• REQUIREMENT:
Your job here is to restate every record exactly, pictures excluded.

• Saved entries:
*****
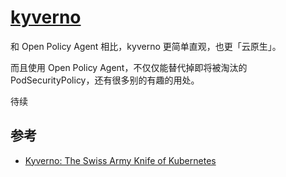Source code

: # [kyverno](https://github.com/kyverno/kyverno)

和 Open Policy Agent 相比，kyverno 更简单直观，也更「云原生」。

而且使用 Open Policy Agent，不仅仅能替代掉即将被淘汰的 PodSecurityPolicy，还有很多别的有趣的用处。

待续

## 参考

- [Kyverno: The Swiss Army Knife of Kubernetes](https://neonmirrors.net/post/2021-01/kyverno-the-swiss-army-knife-of-kubernetes/)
*****
• RESPONSE BOX:
Source code

: # [kyverno](https://github.com/kyverno/kyverno)

和 Open Policy Agent 相比，kyverno 更简单直观，也更「云原生」。

而且使用 Open Policy Agent，不仅仅能替代掉即将被淘汰的 PodSecurityPolicy，还有很多别的有趣的用处。

待续

## 参考

- [Kyverno: The Swiss Army Knife of Kubernetes](https://neonmirrors.net/post/2021-01/kyverno-the-swiss-army-knife-of-kubernetes/)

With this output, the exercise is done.